透かし部分のシルバーの厚みは1ミリほどあって、同じようなタイプのブローチと比較して銀が厚めに出来ています。 そんなわけでルーペで詳しく見ると、断面には糸鋸を手仕事で引いたギザギザ跡が残っているのが分かります。 

木の枝にとまる鳥のデザインは、ヴィクトリアン後期のジャポニスム モチーフブックから採用されたものと思います。 鳥の姿が純和風ではないのですが、イギリス人が日本趣味を取り入れると、こういう感じにもなるという事例でしょう。

表面に施されたエングレービングの繊細さは、ハンドワークとしては限界的な仕事で、驚くべき水準になっています。 お手元にアンティーク ハント用のルーペがあれば、さらに楽しめるブローチです。

このブローチにはホールマークが刻印されていませんが、透かし細工の様子、彫刻の細やかさ、モチーフ、ピンの形状などから見て、ヴィクトリアン後期の英国製シルバーブローチであることは間違いないでしょう。

1853年のペリー来航以来、日本の工芸が広く西欧に紹介され、英国シルバーの世界にも日本の伝統的なモチーフとして蝶などの虫、飛翔する鳥、扇、竹、さくら等のデザインが取り入れられていきました。

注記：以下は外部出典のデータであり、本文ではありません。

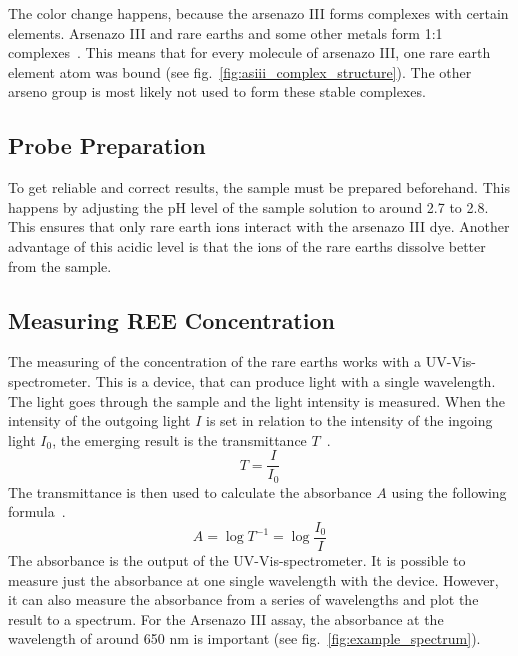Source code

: The color change happens, because the arsenazo III forms complexes with certain elements.
Arsenazo III and rare earths and some other metals form 1:1 complexes~\cite{arsenazo3complex, arsenazo3structurecomplex}.
This means that for every molecule of arsenazo III, one rare earth element atom was bound (see fig.~\ref{fig:asiii_complex_structure}).
The other arseno group is most likely not used to form these stable complexes.


\subsection{Probe Preparation}
To get reliable and correct results, the sample must be prepared beforehand.
This happens by adjusting the pH level of the sample solution to around 2.7 to 2.8.
This ensures that only rare earth ions interact with the arsenazo III dye.
Another advantage of this acidic level is that the ions of the rare earths dissolve better from the sample.

\subsection{Measuring REE Concentration}
The measuring of the concentration of the rare earths works with a UV-Vis-spectrometer.
This is a device, that can produce light with a single wavelength.
The light goes through the sample and the light intensity is measured.
When the intensity of the outgoing light \(I\) is set in relation to the intensity of the ingoing light \(I_0\), the emerging result is the transmittance \(T\)~\cite{transmittanceformula}.
\[T=\frac{I}{I_0}\]
The transmittance is then used to calculate the absorbance \(A\) using the following formula~\cite{arbsorbanceformula}.
\[A=\log{T^{-1}}=\log{\frac{I_0}{I}}\]
The absorbance is the output of the UV-Vis-spectrometer.
It is possible to measure just the absorbance at one single wavelength with the device.
However, it can also measure the absorbance from a series of wavelengths and plot the result to a spectrum.
For the Arsenazo III assay, the absorbance at the wavelength of around 650 nm is important (see fig.~\ref{fig:example_spectrum}).

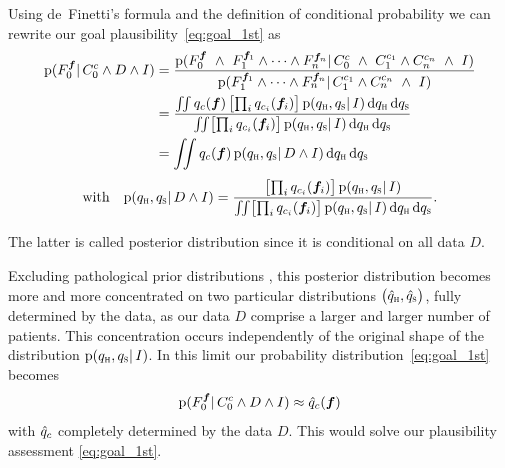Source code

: \documentclass[%
]{frontiersSCNS-nologo} %
\newcommand*{\di}{\mathrm{d}}%
\newcommand*{\pf}{\mathrm{p}}%
\renewcommand*{\|}{\mathpunct{|}}%
\newcommand*{\Land}{\mathbin{\ \land\ }}
\let\oldprod\prod
\renewcommand*{\prod}{\mathop{\textstyle\oldprod}}
\newcommand*{\yH}{C}
\newcommand*{\yh}{c}
\newcommand*{\yhu}{\textsc{h}}
\newcommand*{\yhd}{\textsc{s}}
\newcommand*{\yD}{D}
\newcommand*{\yF}{F}
\newcommand*{\yf}{\bm{f}}
\newcommand*{\yp}{q}
\newcommand*{\yph}{q_{\yhu}}
\newcommand*{\yps}{q_{\yhd}}
\newcommand*{\ypc}{\Hat{\yp}}
\newcommand*{\yn}{n}
\newcommand*{\yI}{I}
\begin{document}
Using de~Finetti's formula and the definition of conditional probability we
can rewrite our goal plausibility~\eqref{eq:goal_1st} as
\begin{subequations}\label{eq:goal_1st_exchangeability}
  \begin{gather}
    \begin{aligned}[b]
    \pf( \yF_0^{\yf}\| \yH_0^{\yh} \land \yD \land \yI)
    &=
\frac{\pf( \yF_0^{\yf} \Land \yF_1^{\yf_1} \land \dotsb  \land \yF_{\yn}^{\yf_{\yn}}
\|\yH_0^{\yh} \Land \yH_1^{\yh_1}\land \yH_{\yn}^{\yh_{\yn}}
\Land \yI )}{
\pf(  \yF_1^{\yf_1}\land \dotsb  \land \yF_{\yn}^{\yf_{\yn}}
\| \yH_1^{\yh_1}\land \yH_{\yn}^{\yh_{\yn}}
\Land \yI )
}
\\
&= \frac{
  \iint \yp_{\yh}(\yf)\, \bigl[ \prod_i \yp_{\yh_i}(\yf_i) \bigr]\,
  \pf(\yph,\yps \|\yI) \,\di\yph\,\di\yps
}{
  \iint \bigl[ \prod_i \yp_{\yh_i}(\yf_i) \bigr]\,
  \pf(\yph,\yps \|\yI) \,\di\yph\,\di\yps
}
\\
&=    \iint \yp_{\yh}(\yf)\, \pf(\yph,\yps \|\yD \land \yI) \,\di\yph\,\di\yps
    \end{aligned}
    \\[\jot]
    \text{with} \quad
    \pf(\yph,\yps \|\yD \land \yI) 
    = \frac{\bigl[ \prod_i \yp_{\yh_i}(\yf_i) \bigr]\,
      \pf(\yph,\yps \|\yI)
    }{
      \iint \bigl[ \prod_i \yp_{\yh_i}(\yf_i) \bigr]\,
      \pf(\yph,\yps \|\yI) \,\di\yph\,\di\yps }    
      .
    \label{eq:updated_hyperprior_nonparametric}
  \end{gather}
\end{subequations}

The latter is called posterior distribution since it is conditional on all
data $\yD$.

Excluding pathological prior distributions \citep{diaconisetal1986}, this
posterior distribution becomes more and more concentrated on two particular
distributions $\bigl(\ypc_{\yhu}, \ypc_{\yhd}\bigr)$, fully determined by
the data, as our data $\yD$ comprise a larger and larger number of
patients. This concentration occurs independently of the original shape of
the distribution $\pf(\yph,\yps \|\yI)$. In this limit our probability
distribution~\eqref{eq:goal_1st} becomes
\begin{equation}
  \label{eq:goal_1st_limit}
  \pf( \yF_0^{\yf} \| \yH_0^{\yh} \land \yD \land \yI)
  \approx
  \ypc_{\yh}(\yf)
\end{equation}
with $\ypc_{\yh}$ completely determined by the data $\yD$. This would solve
our plausibility assessment \eqref{eq:goal_1st}.
\end{document}
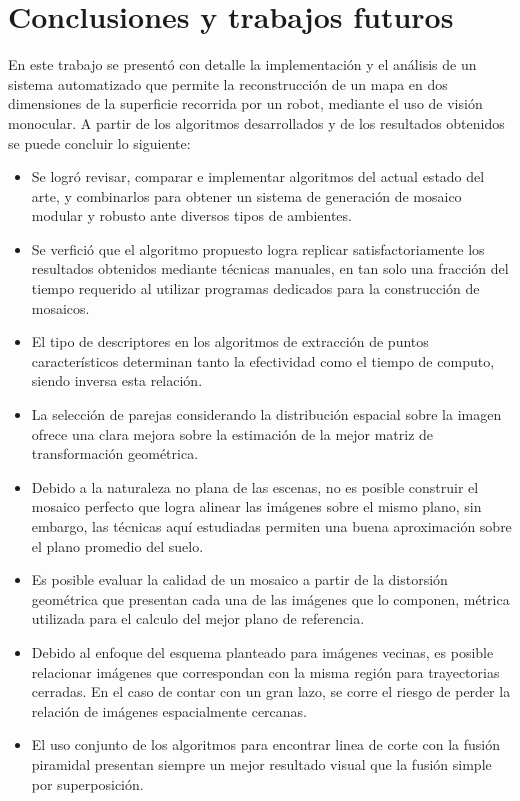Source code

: \chapter{Conclusiones y trabajos futuros}
\label{capitulo6}

En este trabajo se presentó con detalle la implementación y el análisis de un sistema automatizado que permite la reconstrucción de un mapa en dos dimensiones de la superficie recorrida por un robot, mediante el uso de visión monocular. A partir de los algoritmos desarrollados y de los resultados obtenidos se puede concluir lo siguiente:

\begin{itemize}
	\item Se logró revisar, comparar e implementar algoritmos del actual estado del arte, y combinarlos para obtener un sistema de generación de mosaico modular y robusto ante diversos tipos de ambientes.
	
	\item Se verfició que el algoritmo propuesto logra replicar satisfactoriamente los resultados obtenidos mediante técnicas manuales, en tan solo una fracción del tiempo requerido al utilizar programas dedicados para la construcción de mosaicos. 
	
	\item El tipo de descriptores en los algoritmos de extracción de puntos característicos determinan tanto la efectividad como el tiempo de computo, siendo inversa esta relación.
	
	\item La selección de parejas considerando la distribución espacial sobre la imagen ofrece una clara mejora sobre la estimación de la mejor matriz de transformación geométrica.
	
	\item Debido a la naturaleza no plana de las escenas, no es posible construir el mosaico perfecto que logra alinear las imágenes sobre el mismo plano, sin embargo, las técnicas aquí estudiadas permiten una buena aproximación sobre el plano promedio del suelo.
	
	\item Es posible evaluar la calidad de un mosaico a partir de la distorsión geométrica que presentan cada una de las imágenes que lo componen, métrica utilizada para el calculo del mejor plano de referencia.
	
	\item Debido al enfoque del esquema planteado para imágenes vecinas, es posible relacionar imágenes que correspondan con la misma región para trayectorias cerradas. En el caso de contar con un gran lazo, se corre el riesgo de perder la relación de imágenes espacialmente cercanas.
	
	\item El uso conjunto de los algoritmos para encontrar linea de corte con la fusión piramidal presentan siempre un mejor resultado visual que la fusión simple por superposición.
		
\end{itemize}

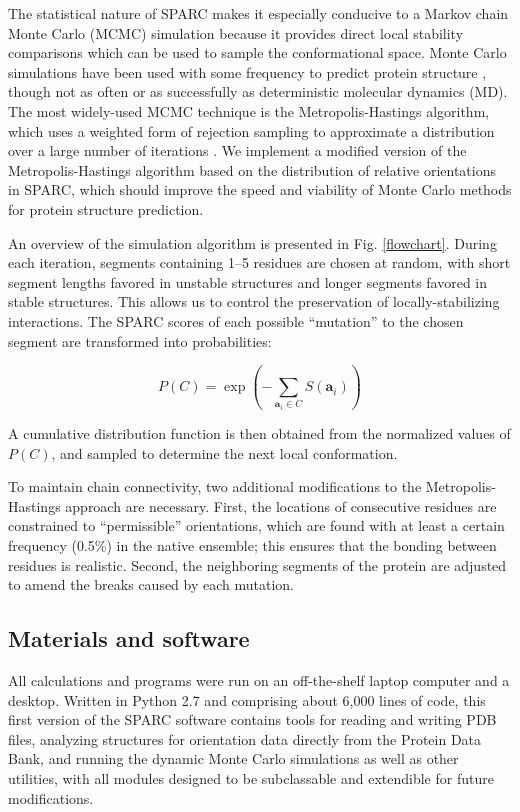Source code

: \documentclass[11pt,titlepage]{article}
\begin{document}
The statistical nature of SPARC makes it especially conducive to a Markov chain Monte Carlo (MCMC) simulation because it provides direct local stability comparisons which can be used to sample the conformational space.
Monte Carlo simulations have been used with some frequency to predict protein structure \cite{kolinski,enciso}, though not as often or as successfully as deterministic molecular dynamics (MD).
The most widely-used MCMC technique is the Metropolis-Hastings algorithm, which uses a weighted form of rejection sampling to approximate a distribution over a large number of iterations \cite{metropolis}.
We implement a modified version of the Metropolis-Hastings algorithm based on the distribution of relative orientations in SPARC, which should improve the speed and viability of Monte Carlo methods for protein structure prediction.

An overview of the simulation algorithm is presented in Fig. \ref{flowchart}.
During each iteration, segments containing 1--5 residues are chosen at random, with short segment lengths favored in unstable structures and longer segments favored in stable structures.
This allows us to control the preservation of locally-stabilizing interactions.
The SPARC scores of each possible ``mutation'' to the chosen segment are transformed into probabilities:

\begin{equation}
P(C) = \exp{\left(-\sum_{\textbf{a}_i\in C}S(\textbf{a}_i)\right)}
\label{probability_eq}
\end{equation}

A cumulative distribution function is then obtained from the normalized values of $P(C)$, and sampled to determine the next local conformation.

To maintain chain connectivity, two additional modifications to the Metropolis-Hastings approach are necessary. 
First, the locations of consecutive residues are constrained to ``permissible'' orientations, which are found with at least a certain frequency (0.5\%) in the native ensemble; this ensures that the bonding between residues is realistic.
Second, the neighboring segments of the protein are adjusted to amend the breaks caused by each mutation.

\subsection{Materials and software}
\label{materials}
All calculations and programs were run on an off-the-shelf laptop computer and a desktop.
Written in Python 2.7 and comprising about 6,000 lines of code, this first version of the SPARC software contains tools for reading and writing PDB files, analyzing structures for orientation data directly from the Protein Data Bank, and running the dynamic Monte Carlo simulations as well as other utilities, with all modules designed to be subclassable and extendible for future modifications.
\end{document}
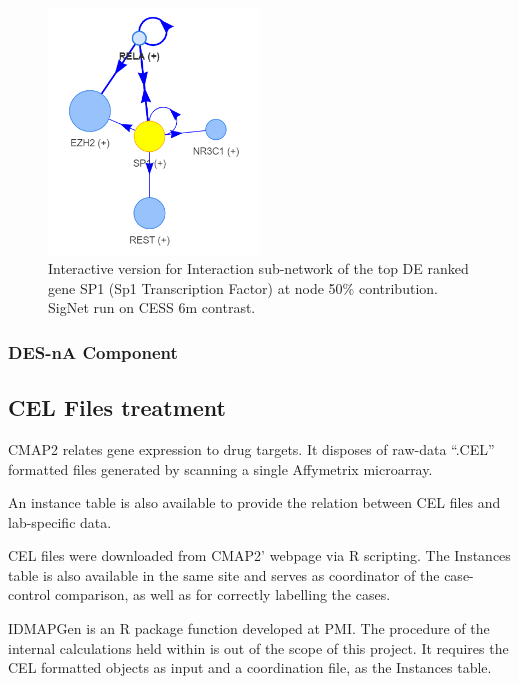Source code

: \begin{figure}[!htbp]
    \centering
    \includegraphics[width=0.5\textwidth, height=\textheight, keepaspectratio]{Major Thesis/figures/iut/graph/iCESS6m50-SP1.png}
    \caption{Interactive version for Interaction sub-network of the top DE ranked gene SP1 (Sp1 Transcription Factor) at node 50\% contribution. SigNet run on CESS 6m contrast.}
    \label{section:suppl:results:cess-interactive}
\end{figure}

\subsubsection{DES-nA Component}


\subsection{CEL Files treatment}
CMAP2 \cite{Subramanian2017AProfiles} relates gene expression to drug targets. It disposes of raw-data “.CEL” formatted files generated by scanning a single Affymetrix microarray.

An instance table is also available to provide the relation between CEL files and lab-specific data.

CEL files were downloaded from CMAP2’ webpage via R scripting. The Instances table is also available in the same site and serves as coordinator of the case-control comparison, as well as for correctly labelling the cases.

IDMAPGen is an R package function developed at PMI. The procedure of the internal calculations held within is out of the scope of this project. It requires the CEL formatted objects as input and a coordination file, as the Instances table.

1870年代、80年代のこうした潮流はオーセンティック ムーブメントとして知られています。

サムライの時代が終わった頃、1870年代前半における英国のジャポニスム取り込みについては、英国アンティーク情報欄の「10.エルキントン社のシルバープレート技術と明治新政府の岩倉使節団」記事後半で詳しく解説していますのでご覧になってください。

その後のジャポニスム研究は、モチーフブックなどの成果となって、以下のような書籍が次々と発表されていきます。
「Art and Art Industries of Japan(1878年、 Sir Rutherford Alcock)」、 「A Grammar of Japanese Ornament and Design(1880年、Cutler)」、「Book of Japanese Ornamentation(1880年、D.H.Moser)」

そして1880年代の後半にはジャポニスム モチーフブックの集大成である「Japanese Encyclopedias of Design(Batsford)」が出て、Japanese craze(日本趣味の大流行)のピークとなりました。

ヴィクトリアン後期の英国にあってはジャポニスムが新鮮で、大きな顧客需要があり、モチーフブック等の基礎資料も充実していたことが、今日私たちが日本趣味な英国アンティークシルバーにお目見かかれる理由なのです。 百数十年も前に多くのイギリス人たちが日本に大いなる関心を持っていたことには驚かされます。